Already on GitHub? Sign in to your account

check/set multi-processing start method in patpass #347

Merged
merged 12 commits into from
Jan 18, 2022

Conversation

swhite2401
Copy link
Contributor

This branch fixes a problem that was found by @simoneliuzzo when running python 3.9 and MACOS 12.0.1: python mulitprocessing uses "spawn" as default start method which causes the following Runtime error:

RuntimeError:
        An attempt has been made to start a new process before the
        current process has finished its bootstrapping phase.

        This probably means that you are not using fork to start your
        child processes and you have forgotten to use the proper idiom
        in the main module:

            if __name__ == '__main__':
                freeze_support()
                ...

        The "freeze_support()" line can be omitted if the program
        is not going to be frozen to produce an executable.

This error is not clear to me as freeze_support() is supposed to be acitve only for Windows...

Nevertheless, for now I can propose the following:
-linux change nothing it is working
-MACOS: force "fork" start_method
-Windows: return a warning and run single process lattice_pass

This may not be the best approach but it is very difficult for me to validate this as I have no way of testing either MAC or Windows execution.

Help would be most appreciated!

@lfarv
Copy link
Contributor

lfarv commented Jan 11, 2022

I don't want to default the start method to 'fork' on MacOS since it's discouraged by python.

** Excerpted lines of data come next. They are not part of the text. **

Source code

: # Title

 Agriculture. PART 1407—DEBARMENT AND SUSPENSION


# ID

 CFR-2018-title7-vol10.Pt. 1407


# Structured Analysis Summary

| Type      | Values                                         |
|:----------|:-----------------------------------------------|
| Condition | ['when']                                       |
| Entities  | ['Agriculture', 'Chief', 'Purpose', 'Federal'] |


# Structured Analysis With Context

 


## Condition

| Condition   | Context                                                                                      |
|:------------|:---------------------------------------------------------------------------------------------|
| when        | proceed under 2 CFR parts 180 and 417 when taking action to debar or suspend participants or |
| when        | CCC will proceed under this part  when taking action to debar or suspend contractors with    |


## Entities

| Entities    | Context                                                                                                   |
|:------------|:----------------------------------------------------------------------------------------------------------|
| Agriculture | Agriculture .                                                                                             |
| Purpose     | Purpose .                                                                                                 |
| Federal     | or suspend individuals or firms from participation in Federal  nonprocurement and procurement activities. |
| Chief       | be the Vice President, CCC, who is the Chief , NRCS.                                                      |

I never got the error mentioned by @simoneliuzzo, so I think we should first try and understand in which conditions this error occurs. The fact that freeze_support does not act on MacOS suggests a python bug. Do you get this error with different python versions?

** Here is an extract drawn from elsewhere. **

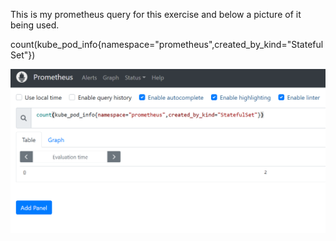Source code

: This is my prometheus query for this exercise and below a picture of it being used.

count(kube_pod_info{namespace="prometheus",created_by_kind="StatefulSet"})

![prometheus query](image.png)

In addition, as of python 3.10, the fork method is not available any more on MacOS…

In the mean time, the workaround you found may be applied by the user if necessary, and it could be suggested in the patpass documentation, but clearly mentioning the python warning:

"Changed in version 3.8: On macOS, the spawn start method is now the default. The fork start method should be considered unsafe as it can lead to crashes of the subprocess. See bpo-33725."

More globally, the startup of subprocesses in python seems to evolve rapidly, so I think it would be safer not to rely on the specificity of the fork method, and have code with runs with any start method…

@lfarv
Copy link
Contributor

lfarv commented Jan 11, 2022

In addition, as of python 3.10, the fork method is not available any more on MacOS…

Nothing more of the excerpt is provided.